Samir Nazareth treats us to his personal brand of humour as he takes us along for the ride through his travelogue, journeying across various states of India. In conversation with Aniruddha Sengupta at the Literati Bookshop, Calangute, he revealed the inspiration behind his decision to traverse the Indian coastline from Gujarat to Sikkim and pen down his experiences in 1400 Bananas, 76 Towns and 1 Million People. The book explores people, how perspectives change when we witness alternative cultures first-hand and history and its implications in the present times.


Sloughing off the responsibilities of a regular pencil pusher, Samir decided to take off on what he believed would be a redeeming experience and enable him to live out a dream that had enthralled him since his days as a postgraduate student. Back then it was a dream to escape his scholastic endeavours, but the lack of a bank balance did much to dampen his enthusiasm. In his mature years, the impetus was transmuted into the desire to tour small town India, mingle and converse with the people and savour different cuisines.

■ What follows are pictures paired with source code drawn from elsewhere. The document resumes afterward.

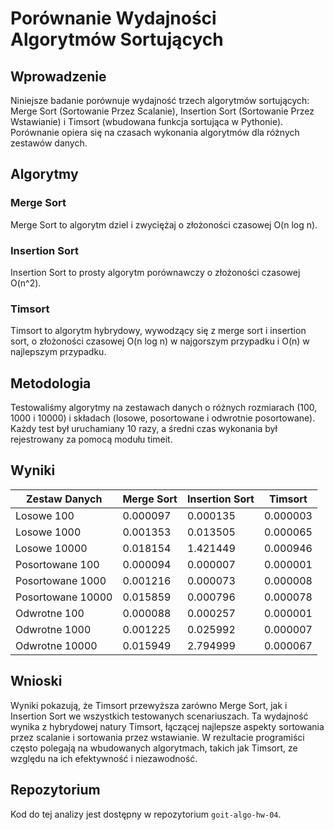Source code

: # Porównanie Wydajności Algorytmów Sortujących

## Wprowadzenie

Niniejsze badanie porównuje wydajność trzech algorytmów sortujących: Merge Sort (Sortowanie Przez Scalanie), Insertion Sort (Sortowanie Przez Wstawianie) i Timsort (wbudowana funkcja sortująca w Pythonie). Porównanie opiera się na czasach wykonania algorytmów dla różnych zestawów danych.

## Algorytmy

### Merge Sort

Merge Sort to algorytm dziel i zwyciężaj o złożoności czasowej O(n log n).

### Insertion Sort

Insertion Sort to prosty algorytm porównawczy o złożoności czasowej O(n^2).

### Timsort

Timsort to algorytm hybrydowy, wywodzący się z merge sort i insertion sort, o złożoności czasowej O(n log n) w najgorszym przypadku i O(n) w najlepszym przypadku.

## Metodologia

Testowaliśmy algorytmy na zestawach danych o różnych rozmiarach (100, 1000 i 10000) i składach (losowe, posortowane i odwrotnie posortowane). Każdy test był uruchamiany 10 razy, a średni czas wykonania był rejestrowany za pomocą modułu timeit.

## Wyniki

| Zestaw Danych     | Merge Sort | Insertion Sort | Timsort |
|-------------------|------------|----------------|---------|
| Losowe 100        |  0.000097  | 0.000135       | 0.000003|
| Losowe 1000       |  0.001353  | 0.013505       | 0.000065|
| Losowe 10000      |  0.018154  | 1.421449       | 0.000946|
| Posortowane 100   |  0.000094  | 0.000007       | 0.000001|
| Posortowane 1000  |  0.001216  | 0.000073       | 0.000008|
| Posortowane 10000 |  0.015859  | 0.000796       | 0.000078|
| Odwrotne 100      |  0.000088  | 0.000257       | 0.000001|
| Odwrotne 1000     |  0.001225  | 0.025992       | 0.000007|
| Odwrotne 10000    |  0.015949  | 2.794999       | 0.000067|

## Wnioski

Wyniki pokazują, że Timsort przewyższa zarówno Merge Sort, jak i Insertion Sort we wszystkich testowanych scenariuszach. Ta wydajność wynika z hybrydowej natury Timsort, łączącej najlepsze aspekty sortowania przez scalanie i sortowania przez wstawianie. W rezultacie programiści często polegają na wbudowanych algorytmach, takich jak Timsort, ze względu na ich efektywność i niezawodność.

## Repozytorium

Kod do tej analizy jest dostępny w repozytorium `goit-algo-hw-04`.
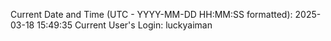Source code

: Current Date and Time (UTC - YYYY-MM-DD HH:MM:SS formatted): 2025-03-18 15:49:35
Current User's Login: luckyaiman
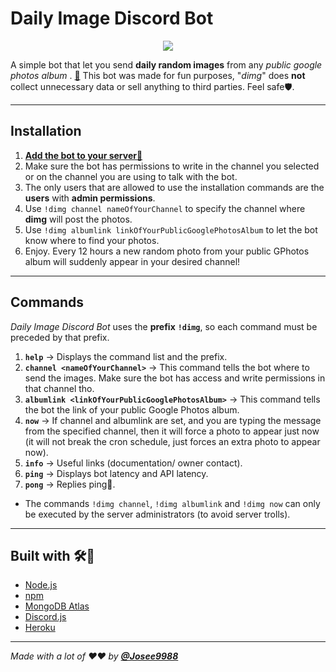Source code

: # **Daily Image Discord Bot**

<p align="center">
   <a href="https://discord.com/oauth2/authorize?client_id=806274731245436960&permissions=3072&scope=bot">
     <img src="https://i.imgur.com/gZgo0no.png">
   </a>
</p>

A simple bot that let you send **daily random images** from any *public google photos album*
. **[🤖](https://discord.com/oauth2/authorize?client_id=806274731245436960&scope=bot&permissions=52224)**
This bot was made for fun purposes, "*dimg*" does **not** collect unnecessary data or sell anything to third parties.
Feel safe🛡️.

---

## **Installation**

1. **[Add the bot to your server🤖](https://discord.com/oauth2/authorize?client_id=806274731245436960&scope=bot&permissions=52224)**
2. Make sure the bot has permissions to write in the channel you selected or on the channel you are using to talk with
   the bot.
3. The only users that are allowed to use the installation commands are the **users** with **admin permissions**.   
4. Use `!dimg channel nameOfYourChannel` to specify the channel where **dimg** will post the photos.
5. Use `!dimg albumlink linkOfYourPublicGooglePhotosAlbum` to let the bot know where to find your photos.
6. Enjoy. Every 12 hours a new random photo from your public GPhotos album will suddenly appear in your desired channel!

---

## **Commands**

*Daily Image Discord Bot* uses the **prefix** **`!dimg`**, so each command must be preceded by that prefix.

1. **`help`** -> Displays the command list and the prefix.
2. **`channel <nameOfYourChannel>`** -> This command tells the bot where to send the images. Make sure the bot has
   access and write permissions in that channel tho.
3. **`albumlink <linkOfYourPublicGooglePhotosAlbum>`** ->  This command tells the bot the link of your public Google
   Photos album.
4. **`now`** -> If channel and albumlink are set, and you are typing the message from the specified channel, then it will
   force a photo to appear just now (it will not break the cron schedule, just forces an extra photo to appear now).
5. **`info`** -> Useful links (documentation/ owner contact).
6. **`ping`** -> Displays bot latency and API latency.
7. **`pong`** -> Replies ping🤪.

- The commands `!dimg channel`, `!dimg albumlink` and `!dimg now` can only be executed by the server administrators (to avoid server trolls).

---

## **Built with** 🛠️🔧

- [Node.js](https://nodejs.org/en/)
- [npm](https://www.npmjs.com/)
- [MongoDB Atlas](https://www.mongodb.com/cloud/atlas)
- [Discord.js](https://discord.js.org/#/)
- [Heroku](https://heroku.com/)

---

_Made with a lot of ❤️❤️ by **[@Josee9988](https://github.com/Josee9988)**_
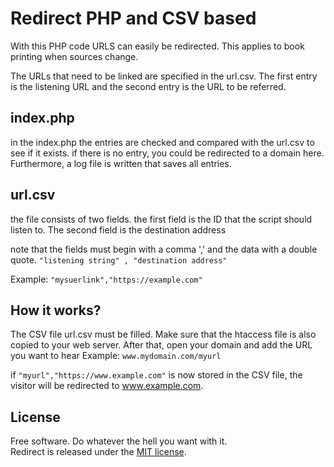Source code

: # Redirect PHP and CSV based

With this PHP code URLS can easily be redirected. This applies to book printing when sources change.

The URLs that need to be linked are specified in the url.csv. The first entry is the listening URL and the second entry is the URL to be referred. 

## index.php

in the index.php the entries are checked and compared with the url.csv to see if it exists.
if there is no entry, you could be redirected to a domain here.
Furthermore, a log file is written that saves all entries.

## url.csv

the file consists of two fields.
the first field is the ID that the script should listen to.
The second field is the destination address

note that the fields must begin with a comma ',' and the data with a double quote. `"listening string" , "destination address"`

Example: `"mysuerlink","https://example.com"`

## How it works?

The CSV file url.csv must be filled.
Make sure that the htaccess file is also copied to your web server.
After that, open your domain and add the URL you want to hear
Example: `www.mydomain.com/myurl`

if `"myurl","https://www.example.com"` is now stored in the CSV file, the visitor will be redirected to www.example.com.

## License

Free software. Do whatever the hell you want with it.  
Redirect is released under the [MIT license](LICENSE).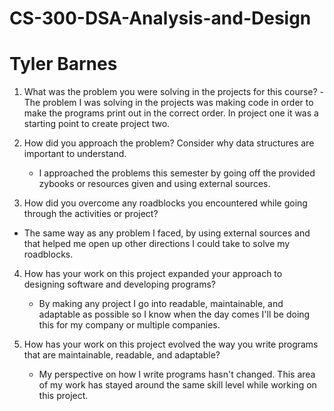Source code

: # CS-300-DSA-Analysis-and-Design
# Tyler Barnes

1. What was the problem you were solving in the projects for this course?
   -The problem I was solving in the projects was making code in order to make the programs print out in the correct order. In project one it was a starting point to create project two.
   
2. How did you approach the problem? Consider why data structures are important to understand.
   - I approached the problems this semester by going off the provided zybooks or resources given and using external sources. 
   
3. How did you overcome any roadblocks you encountered while going through the activities or project?
  - The same way as any problem I faced, by using external sources and that helped me open up other directions I could take to solve my roadblocks.

4. How has your work on this project expanded your approach to designing software and developing programs?
   - By making any project I go into readable, maintainable, and adaptable as possible so I know when the day comes I'll be doing this for my company or multiple companies.
   
5. How has your work on this project evolved the way you write programs that are maintainable, readable, and adaptable?
   - My perspective on how I write programs hasn't changed. This area of my work has stayed around the same skill level while working on this project.
   
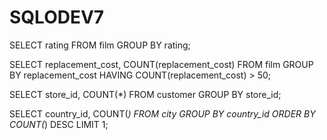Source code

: # SQLODEV7

SELECT rating FROM film
GROUP BY rating;

SELECT replacement_cost, COUNT(replacement_cost) FROM film
GROUP BY replacement_cost
HAVING COUNT(replacement_cost) > 50;

SELECT store_id, COUNT(*) FROM customer
GROUP BY store_id;

SELECT country_id, COUNT(*) FROM city
GROUP BY country_id
ORDER BY COUNT(*) DESC
LIMIT 1;
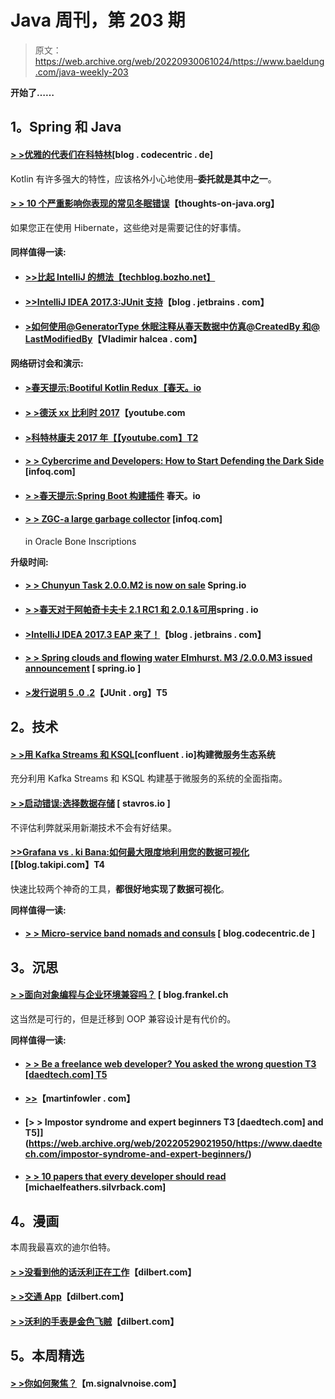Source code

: # Java 周刊，第 203 期

> 原文：<https://web.archive.org/web/20220930061024/https://www.baeldung.com/java-weekly-203>

**开始了……**

## **1。Spring 和 Java**

#### [**> >优雅的代表们在科特林**](https://web.archive.org/web/20220529021950/https://blog.codecentric.de/en/2017/11/kotlin-delegates/)[blog . codecentric . de]

Kotlin 有许多强大的特性，应该格外小心地使用–**委托就是其中之一**。

#### [**> > 10 个严重影响你表现的常见冬眠错误**](https://web.archive.org/web/20220529021950/https://www.thoughts-on-java.org/common-hibernate-mistakes-cripple-performance/)【thoughts-on-java.org】

如果您正在使用 Hibernate，这些绝对是需要记住的好事情。

#### **同样值得一读:**

*   #### [**>>比起 IntelliJ 的想法【techblog.bozho.net】**](https://web.archive.org/web/20220529021950/https://techblog.bozho.net/still-prefer-eclipse-intellij-idea/)

*   #### [**>>IntelliJ IDEA 2017.3:JUnit 支持**](https://web.archive.org/web/20220529021950/https://blog.jetbrains.com/idea/2017/11/intellij-idea-2017-3-junit-support/)【blog . jetbrains . com】

*   #### **[>如何使用@GeneratorType 休眠注释从春天数据中仿真@CreatedBy 和@ LastModifiedBy](https://web.archive.org/web/20220529021950/https://vladmihalcea.com/2017/11/14/how-to-emulate-createdby-and-lastmodifiedby-from-spring-data-using-the-generatortype-hibernate-annotation/)**【Vladimir halcea . com】

**网络研讨会和演示:**

*   #### [**>春天提示:Bootiful Kotlin Redux**【春天。io](https://web.archive.org/web/20220529021950/https://spring.io/blog/2017/11/08/spring-tips-bootiful-kotlin-redux)

*   #### **[> >德沃 xx 比利时 2017](https://web.archive.org/web/20220529021950/https://www.youtube.com/playlist?list=PLRsbF2sD7JVqZ4RpHYkqSuCNhxumGP5eo)**【youtube.com

*   #### [>科特林康夫 2017 年【【youtube.com】T2](https://web.archive.org/web/20220529021950/https://www.youtube.com/playlist?list=PLQ176FUIyIUY6UK1cgVsbdPYA3X5WLam5)

*   #### [**> > Cybercrime and Developers: How to Start Defending the Dark Side**](https://web.archive.org/web/20220529021950/https://www.infoq.com/presentations/java-security) [infoq.com]

*   #### [**> >春天提示:Spring Boot 构建插件**](https://web.archive.org/web/20220529021950/https://spring.io/blog/2017/11/15/spring-tips-the-spring-boot-build-plugin) 春天。io

*   #### [**> > ZGC-a large garbage collector**](https://web.archive.org/web/20220529021950/https://www.infoq.com/news/2017/11/zgc) [infoq.com]

    in Oracle Bone Inscriptions

**升级时间:**

*   #### **[> > Chunyun Task 2.0.0.M2 is now on sale](https://web.archive.org/web/20220529021950/https://spring.io/blog/2017/11/10/spring-cloud-task-2-0-0-m2-is-now-available)** Spring.io

*   #### [**> >春天对于阿帕奇卡夫卡 2.1 RC1 和 2.0.1 &可用**](https://web.archive.org/web/20220529021950/https://spring.io/blog/2017/11/09/spring-for-apache-kafka-2-1-rc1-and-2-0-1-1-3-1-available)spring . io

*   #### [**>IntelliJ IDEA 2017.3 EAP 来了！**](https://web.archive.org/web/20220529021950/https://blog.jetbrains.com/idea/2017/11/intellij-idea-2017-3-eap-is-here/)【blog . jetbrains . com】

*   #### [**> > Spring clouds and flowing water Elmhurst. M3 /2.0.0.M3 issued announcement**](https://web.archive.org/web/20220529021950/https://spring.io/blog/2017/11/09/spring-cloud-stream-elmhurst-m3-2-0-0-m3-release-announcement) [ spring.io ]

*   #### [**>发行说明 5 .0 .2**](https://web.archive.org/web/20220529021950/http://junit.org/junit5/docs/current/user-guide/#release-notes-5.0.2)【JUnit . org】T5

## **2。技术**

#### [**> >用 Kafka Streams 和 KSQL**](https://web.archive.org/web/20220529021950/https://www.confluent.io/blog/building-a-microservices-ecosystem-with-kafka-streams-and-ksql/)[confluent . io]构建微服务生态系统

充分利用 Kafka Streams 和 KSQL 构建基于微服务的系统的全面指南。

#### [**> >启动错误:选择数据存储**](https://web.archive.org/web/20220529021950/https://www.stavros.io/posts/startup-mistakes-datastore/) [ stavros.io ]

不评估利弊就采用新潮技术不会有好结果。

#### [**>>Grafana vs . ki Bana:如何最大限度地利用您的数据可视化**](https://web.archive.org/web/20220529021950/http://blog.takipi.com/grafana-vs-kibana-how-to-get-the-most-out-of-your-data-visualization/)[【blog.takipi.com】T4

快速比较两个神奇的工具，**都很好地实现了数据可视化**。

**同样值得一读:**

*   #### [**> > Micro-service band nomads and consuls**](https://web.archive.org/web/20220529021950/https://blog.codecentric.de/en/2017/11/microservices-nomad-consul/) [ blog.codecentric.de ]

## **3。沉思**

#### **[> >面向对象编程与企业环境兼容吗？](https://web.archive.org/web/20220529021950/https://blog.frankel.ch/oop-compatible-enterprise-context/#gsc.tab=0)** [ blog.frankel.ch

这当然是可行的，但是迁移到 OOP 兼容设计是有代价的。

**同样值得一读:**

*   #### [**> > Be a freelance web developer? You asked the wrong question** T3 [daedtech.com] T5](https://web.archive.org/web/20220529021950/https://www.daedtech.com/freelance-web-developer-wrong-question/)

*   #### [**>>**](https://web.archive.org/web/20220529021950/https://martinfowler.com/bliki/MachineJustification.html)【martinfowler . com】

*   #### [**> > Impostor syndrome and expert beginners** T3 [daedtech.com] and T5]](https://web.archive.org/web/20220529021950/https://www.daedtech.com/impostor-syndrome-and-expert-beginners/)

*   #### [**> > 10 papers that every developer should read**](https://web.archive.org/web/20220529021950/https://michaelfeathers.silvrback.com/10-papers-every-developer-should-read-at-least-twice) [michaelfeathers.silvrback.com]

## **4。漫画**

本周我最喜欢的迪尔伯特。

#### [**> >没看到他的话沃利正在工作**](https://web.archive.org/web/20220529021950/http://dilbert.com/strip/2017-11-10)【dilbert.com】

#### **[> >交通 App](https://web.archive.org/web/20220529021950/http://dilbert.com/strip/2017-11-13)**【dilbert.com】

#### [**> >沃利的手表是金色飞贼**](https://web.archive.org/web/20220529021950/http://dilbert.com/strip/2017-11-15)【dilbert.com】

## **5。本周精选**

#### **[> >你如何聚焦？](https://web.archive.org/web/20220529021950/https://m.signalvnoise.com/how-do-you-focus-cbc3d6d78463)**【m.signalvnoise.com】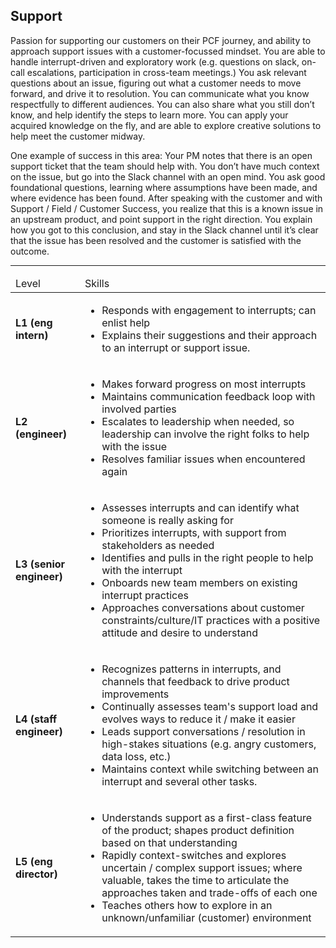 <!--- This file was GENERATED.  Do not edit it directly.  Instead, edit the corresponding YAML file --->
## Support

Passion for supporting our customers on their PCF journey, and ability to approach support issues with a customer-focussed mindset. You are able to handle interrupt-driven and exploratory work (e.g. questions on slack, on-call escalations, participation in cross-team meetings.) You ask relevant questions about an issue, figuring out what a customer needs to move forward, and drive it to resolution. You can communicate what you know respectfully to different audiences. You can also share what you still don’t know, and help identify the steps to learn more. You can apply your acquired knowledge on the fly, and are able to explore creative solutions to help meet the customer midway.

One example of success in this area: Your PM notes that there is an open support ticket that the team should help with. You don’t have much context on the issue, but go into the Slack channel with an open mind. You ask good foundational questions, learning where assumptions have been made, and where evidence has been found. After speaking with the customer and with Support / Field / Customer Success, you realize that this is a known issue in an upstream product, and point support in the right direction. You explain how you got to this conclusion, and stay in the Slack channel until it’s clear that the issue has been resolved and the customer is satisfied with the outcome.

---

<table>
<tbody>

<thead>
<td>Level</td><td>Skills</td>
</thead>

<tr>
<td><strong>L1 (eng intern)</strong></td>
<td valign="top"><ul>
  <li>Responds with engagement to interrupts; can enlist help</li>

  <li>Explains their suggestions and their approach to an interrupt or support issue.</li>
</ul></td>
</tr>

<tr>
<td><strong>L2 (engineer)</strong></td>
<td valign="top"><ul>
  <li>Makes forward progress on most interrupts</li>

  <li>Maintains communication feedback loop with involved parties</li>

  <li>Escalates to leadership when needed, so leadership can involve the right folks to help with the issue</li>

  <li>Resolves familiar issues when encountered again</li>
</ul></td>
</tr>

<tr>
<td><strong>L3 (senior engineer)</strong></td>
<td valign="top"><ul>
  <li>Assesses interrupts and can identify what someone is really asking for</li>

  <li>Prioritizes interrupts, with support from stakeholders as needed</li>

  <li>Identifies and pulls in the right people to help with the interrupt</li>

  <li>Onboards new team members on existing interrupt practices</li>

  <li>Approaches conversations about customer constraints/culture/IT practices with a positive attitude and desire to understand</li>
</ul></td>
</tr>

<tr>
<td><strong>L4 (staff engineer)</strong></td>
<td valign="top"><ul>
  <li>Recognizes patterns in interrupts, and channels that feedback to drive product improvements</li>

  <li>Continually assesses team's support load and evolves ways to reduce it / make it easier</li>

  <li>Leads support conversations / resolution in high-stakes situations (e.g. angry customers, data loss, etc.)</li>

  <li>Maintains context while switching between an interrupt and several other tasks.</li>
</ul></td>
</tr>

<tr>
<td><strong>L5 (eng director)</strong></td>
<td valign="top"><ul>
  <li>Understands support as a first-class feature of the product; shapes product definition based on that understanding</li>

  <li>Rapidly context-switches and explores uncertain / complex support issues; where valuable, takes the time to articulate the approaches taken and trade-offs of each one</li>

  <li>Teaches others how to explore in an unknown/unfamiliar (customer) environment</li>
</ul></td>
</tr>



</tbody></table>
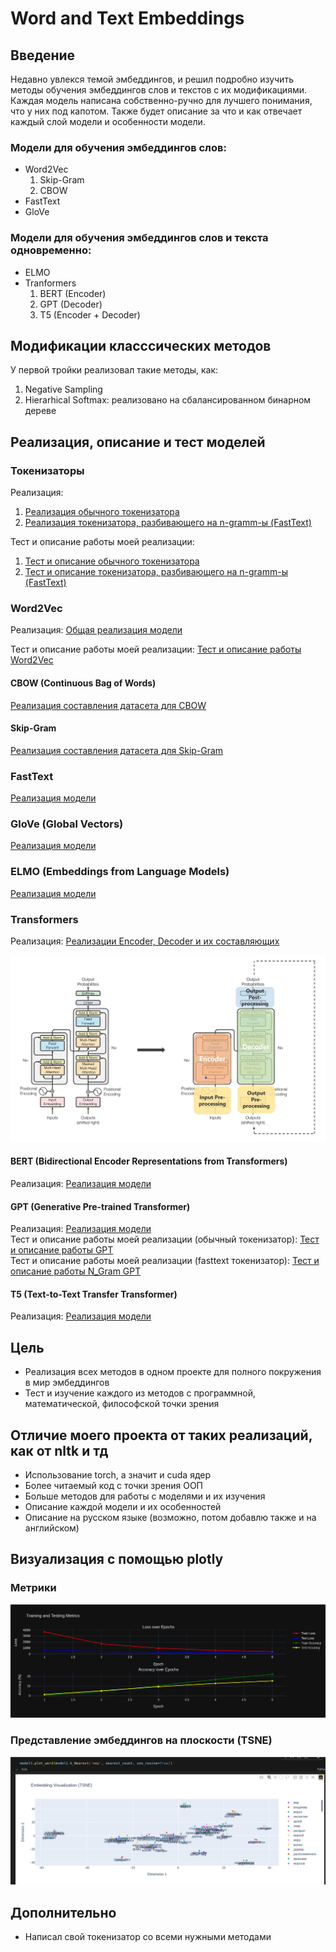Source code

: # Word and Text Embeddings

## Введение

Недавно увлекся темой эмбеддингов, и решил подробно изучить методы обучения эмбеддингов слов и текстов с их модификациями. Каждая модель написана собственно-ручно для лучшего понимания, что у них под капотом. Также будет описание за что и как отвечает каждый слой модели и особенности модели.

### Модели для обучения эмбеддингов слов:

- Word2Vec
    1) Skip-Gram
    2) CBOW
- FastText
- GloVe

### Модели для обучения эмбеддингов слов и текста одновременно:

- ELMO
- Tranformers
    1) BERT (Encoder)
    2) GPT (Decoder)
    3) T5 (Encoder + Decoder)

## Модификации класссических методов

У первой тройки реализовал такие методы, как:
1. Negative Sampling
2. Hierarhical Softmax: реализовано на сбалансированном бинарном дереве

## Реализация, описание и тест моделей

### Токенизаторы

Реализация:

1) [Реализация обычного токенизатора](./tokenizer/simple_tokenizer.py)  
2) [Реализация токенизатора, разбивающего на n-gramm-ы (FastText)](./tokenizer/fasttexttokenizer.py)

Тест и описание работы моей реализации:

1) [Тест и описание обычного токенизатора](./test/test_tokenizer.ipynb)  
2) [Тест и описание токенизатора, разбивающего на n-gramm-ы (FastText)](./test/test_fasttext.ipynb)

### Word2Vec

Реализация: [Общая реализация модели](./model/Word2Vec)

Тест и описание работы моей реализации: [Тест и описание работы Word2Vec](./test/test_wv.ipynb)

#### CBOW (Continuous Bag of Words)
[Реализация составления датасета для CBOW](./model/Word2Vec/wv_types/CBOW/cbow.py)

#### Skip-Gram
[Реализация составления датасета для Skip-Gram](./model/Word2Vec/wv_types/SkipGram/skipgram.py)

### FastText
[Реализация модели](./model/FastText/fasttext.py)

### GloVe (Global Vectors)
[Реализация модели](./model/GloVe/model.py)

### ELMO (Embeddings from Language Models)
[Реализация модели](./model/ELMO/model.py)

### Transformers
Реализация: [Реализации Encoder, Decoder и их составляющих](./model/Transformers/model)  

![Архитектура transformers](present/transformer_architecture.png)

#### BERT (Bidirectional Encoder Representations from Transformers)
Реализация: [Реализация модели](./model/Transformers/bert.py)

#### GPT (Generative Pre-trained Transformer)
Реализация: [Реализация модели](./model/Transformers/gpt.py)  
Тест и описание работы моей реализации (обычный токенизатор): [Тест и описание работы GPT](./test/test_gpt.ipynb)  
Тест и описание работы моей реализации (fasttext токенизатор): [Тест и описание работы N_Gram GPT](./test/test_n_gram_gpt.ipynb)  


#### T5 (Text-to-Text Transfer Transformer)
Реализация: [Реализация модели](./model/Transformers/t5.py)

## Цель

- Реализация всех методов в одном проекте для полного покружения в мир эмбеддингов
- Тест и изучение каждого из методов с программной, математической, философской точки зрения

## Отличие моего проекта от таких реализаций, как от nltk и тд

- Использование torch, а значит и cuda ядер
- Более читаемый код с точки зрения ООП
- Больше методов для работы с моделями и их изучения
- Описание каждой модели и их особенностей
- Описание на русском языке (возможно, потом добавлю также и на английском)

## Визуализация с помощью plotly

### Метрики
![alt text](present/metrics.png)
### Представление эмбеддингов на плоскости (TSNE)
![alt text](present/embed_visual.png)

## Дополнительно

- Написал свой токенизатор со всеми нужными методами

Setting out on a journey that few would dare to attempt, Samir budgeted the trip by making bananas a major part of his meals. Hence the title 1400 Bananas…He says, ‘The only way I could have saved cash and spent these six months [travelling] was by eating this lovely fruit.’ The number is an approximation, but Samir says, ‘I did eat a lot of bananas!’


Samir quit his job at the end of 2004. He was still basking in the lull of his idleness when a sojourn in Goa with his family prompted him into action. ‘I wanted to make this journey straight from the north in the hills to down south, but that would have been in the summer. So I thought the best thing would be the coast,’ says Samir. He planned to move along the west coast to the east and keep at it until his travelling exhausted him. He had already decided he was going to target small town India and to search out the towns he purchased a map. He quips, ‘The good thing about that map was that it had names of towns I did not know of. And that meant I didn’t do well in geography in class. So ignorance is bliss and it gives you a chance to travel.’


Much of the humour in the book is derived from everyday situations encountered. Samir’s countenance was the reason for much speculation amongst the natives of the places he visited. Some people would speak to him in English assuming that he is a foreigner. To these he would respond with ‘Jai Hind’ to remove the false notion and prove that he holds an Indian passport just as they do. Often he was mistaken for a traveller from the north of India, which would invite conversation in Hindi. Others confused him for a salesperson hauling goodies in his enormous rucksack. All in all, the young man from Nagpur (Samir) believes he was looked upon as the ‘Hunchback of – not Notre Dame – but India’, with his weighty baggage claiming his back. He says, ‘They would think of me as something strange because I did not fit into that place and that would start out talk.’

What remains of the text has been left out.